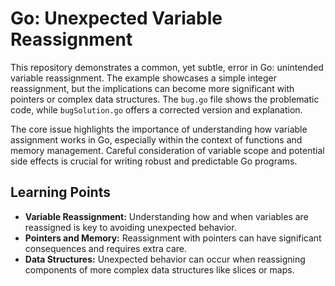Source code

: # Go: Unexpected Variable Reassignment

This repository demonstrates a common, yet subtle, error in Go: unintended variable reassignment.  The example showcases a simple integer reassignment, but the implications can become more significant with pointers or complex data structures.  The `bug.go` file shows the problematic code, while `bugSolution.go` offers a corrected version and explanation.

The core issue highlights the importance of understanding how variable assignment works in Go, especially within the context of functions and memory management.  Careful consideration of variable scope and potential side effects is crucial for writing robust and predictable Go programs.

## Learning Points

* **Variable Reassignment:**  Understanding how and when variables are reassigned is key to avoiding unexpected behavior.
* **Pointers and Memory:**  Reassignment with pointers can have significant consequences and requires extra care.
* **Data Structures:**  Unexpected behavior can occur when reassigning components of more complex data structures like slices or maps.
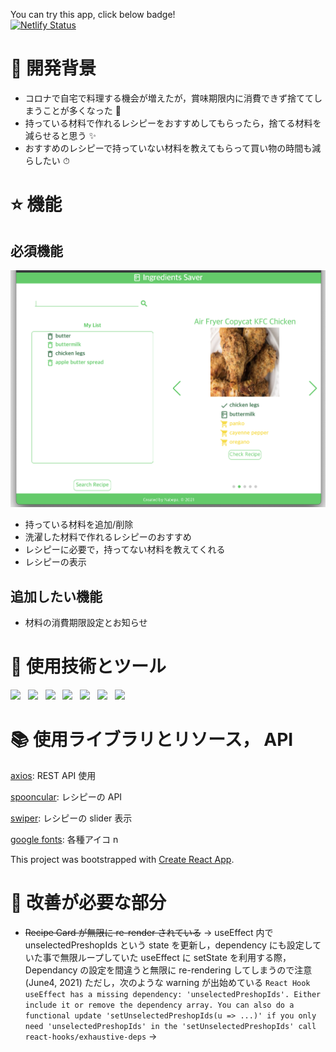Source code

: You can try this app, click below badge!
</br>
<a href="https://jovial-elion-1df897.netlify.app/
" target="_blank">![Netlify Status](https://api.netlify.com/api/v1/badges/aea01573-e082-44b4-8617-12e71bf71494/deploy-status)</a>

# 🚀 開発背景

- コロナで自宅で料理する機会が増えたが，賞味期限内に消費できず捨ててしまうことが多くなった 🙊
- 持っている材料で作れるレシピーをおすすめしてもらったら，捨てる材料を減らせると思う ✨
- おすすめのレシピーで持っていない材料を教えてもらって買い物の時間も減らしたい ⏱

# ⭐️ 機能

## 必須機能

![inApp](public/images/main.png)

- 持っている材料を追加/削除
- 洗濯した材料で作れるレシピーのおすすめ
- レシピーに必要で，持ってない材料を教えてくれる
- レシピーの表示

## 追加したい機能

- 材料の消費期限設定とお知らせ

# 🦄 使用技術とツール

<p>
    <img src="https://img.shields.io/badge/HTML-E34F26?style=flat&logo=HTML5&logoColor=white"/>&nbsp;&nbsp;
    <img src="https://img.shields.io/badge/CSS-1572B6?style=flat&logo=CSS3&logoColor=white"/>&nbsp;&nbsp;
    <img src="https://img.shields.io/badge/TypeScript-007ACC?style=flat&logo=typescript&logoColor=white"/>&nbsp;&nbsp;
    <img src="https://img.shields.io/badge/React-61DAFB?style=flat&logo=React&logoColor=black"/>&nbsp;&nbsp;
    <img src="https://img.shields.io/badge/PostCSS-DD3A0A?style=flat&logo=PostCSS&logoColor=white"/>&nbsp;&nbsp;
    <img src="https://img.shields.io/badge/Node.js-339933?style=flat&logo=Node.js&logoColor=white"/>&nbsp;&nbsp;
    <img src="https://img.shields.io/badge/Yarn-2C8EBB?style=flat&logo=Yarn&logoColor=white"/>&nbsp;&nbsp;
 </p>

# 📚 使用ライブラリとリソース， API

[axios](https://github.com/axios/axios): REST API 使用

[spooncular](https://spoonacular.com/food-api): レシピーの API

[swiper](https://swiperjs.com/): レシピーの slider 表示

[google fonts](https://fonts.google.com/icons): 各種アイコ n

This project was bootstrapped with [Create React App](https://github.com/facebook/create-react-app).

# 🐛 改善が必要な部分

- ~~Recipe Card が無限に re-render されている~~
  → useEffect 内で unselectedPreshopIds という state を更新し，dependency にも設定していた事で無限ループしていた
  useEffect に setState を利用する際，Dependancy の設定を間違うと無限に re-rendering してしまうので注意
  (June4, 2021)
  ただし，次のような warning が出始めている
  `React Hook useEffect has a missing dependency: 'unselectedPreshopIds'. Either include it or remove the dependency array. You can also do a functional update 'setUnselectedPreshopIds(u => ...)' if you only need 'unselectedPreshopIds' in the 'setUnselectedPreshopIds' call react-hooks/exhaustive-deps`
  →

Problem statement - Please produce an exact copy of all the material, leaving out the pictures.

Output for this exercise -
Source code

: # Go: Unexpected Variable Reassignment

This repository demonstrates a common, yet subtle, error in Go: unintended variable reassignment.  The example showcases a simple integer reassignment, but the implications can become more significant with pointers or complex data structures.  The `bug.go` file shows the problematic code, while `bugSolution.go` offers a corrected version and explanation.

The core issue highlights the importance of understanding how variable assignment works in Go, especially within the context of functions and memory management.  Careful consideration of variable scope and potential side effects is crucial for writing robust and predictable Go programs.

## Learning Points

* **Variable Reassignment:**  Understanding how and when variables are reassigned is key to avoiding unexpected behavior.
* **Pointers and Memory:**  Reassignment with pointers can have significant consequences and requires extra care.
* **Data Structures:**  Unexpected behavior can occur when reassigning components of more complex data structures like slices or maps.
Source code

: You can try this app, click below badge!
</br>
<a href="https://jovial-elion-1df897.netlify.app/
" target="_blank">![Netlify Status](https://api.netlify.com/api/v1/badges/aea01573-e082-44b4-8617-12e71bf71494/deploy-status)</a>

# 🚀 開発背景

- コロナで自宅で料理する機会が増えたが，賞味期限内に消費できず捨ててしまうことが多くなった 🙊
- 持っている材料で作れるレシピーをおすすめしてもらったら，捨てる材料を減らせると思う ✨
- おすすめのレシピーで持っていない材料を教えてもらって買い物の時間も減らしたい ⏱

# ⭐️ 機能

## 必須機能

![inApp](public/images/main.png)

- 持っている材料を追加/削除
- 洗濯した材料で作れるレシピーのおすすめ
- レシピーに必要で，持ってない材料を教えてくれる
- レシピーの表示

## 追加したい機能

- 材料の消費期限設定とお知らせ

# 🦄 使用技術とツール

<p>
    <img src="https://img.shields.io/badge/HTML-E34F26?style=flat&logo=HTML5&logoColor=white"/>&nbsp;&nbsp;
    <img src="https://img.shields.io/badge/CSS-1572B6?style=flat&logo=CSS3&logoColor=white"/>&nbsp;&nbsp;
    <img src="https://img.shields.io/badge/TypeScript-007ACC?style=flat&logo=typescript&logoColor=white"/>&nbsp;&nbsp;
    <img src="https://img.shields.io/badge/React-61DAFB?style=flat&logo=React&logoColor=black"/>&nbsp;&nbsp;
    <img src="https://img.shields.io/badge/PostCSS-DD3A0A?style=flat&logo=PostCSS&logoColor=white"/>&nbsp;&nbsp;
    <img src="https://img.shields.io/badge/Node.js-339933?style=flat&logo=Node.js&logoColor=white"/>&nbsp;&nbsp;
    <img src="https://img.shields.io/badge/Yarn-2C8EBB?style=flat&logo=Yarn&logoColor=white"/>&nbsp;&nbsp;
 </p>

# 📚 使用ライブラリとリソース， API

[axios](https://github.com/axios/axios): REST API 使用

[spooncular](https://spoonacular.com/food-api): レシピーの API

[swiper](https://swiperjs.com/): レシピーの slider 表示

[google fonts](https://fonts.google.com/icons): 各種アイコ n

This project was bootstrapped with [Create React App](https://github.com/facebook/create-react-app).

# 🐛 改善が必要な部分

- ~~Recipe Card が無限に re-render されている~~
  → useEffect 内で unselectedPreshopIds という state を更新し，dependency にも設定していた事で無限ループしていた
  useEffect に setState を利用する際，Dependancy の設定を間違うと無限に re-rendering してしまうので注意
  (June4, 2021)
  ただし，次のような warning が出始めている
  `React Hook useEffect has a missing dependency: 'unselectedPreshopIds'. Either include it or remove the dependency array. You can also do a functional update 'setUnselectedPreshopIds(u => ...)' if you only need 'unselectedPreshopIds' in the 'setUnselectedPreshopIds' call react-hooks/exhaustive-deps`
  →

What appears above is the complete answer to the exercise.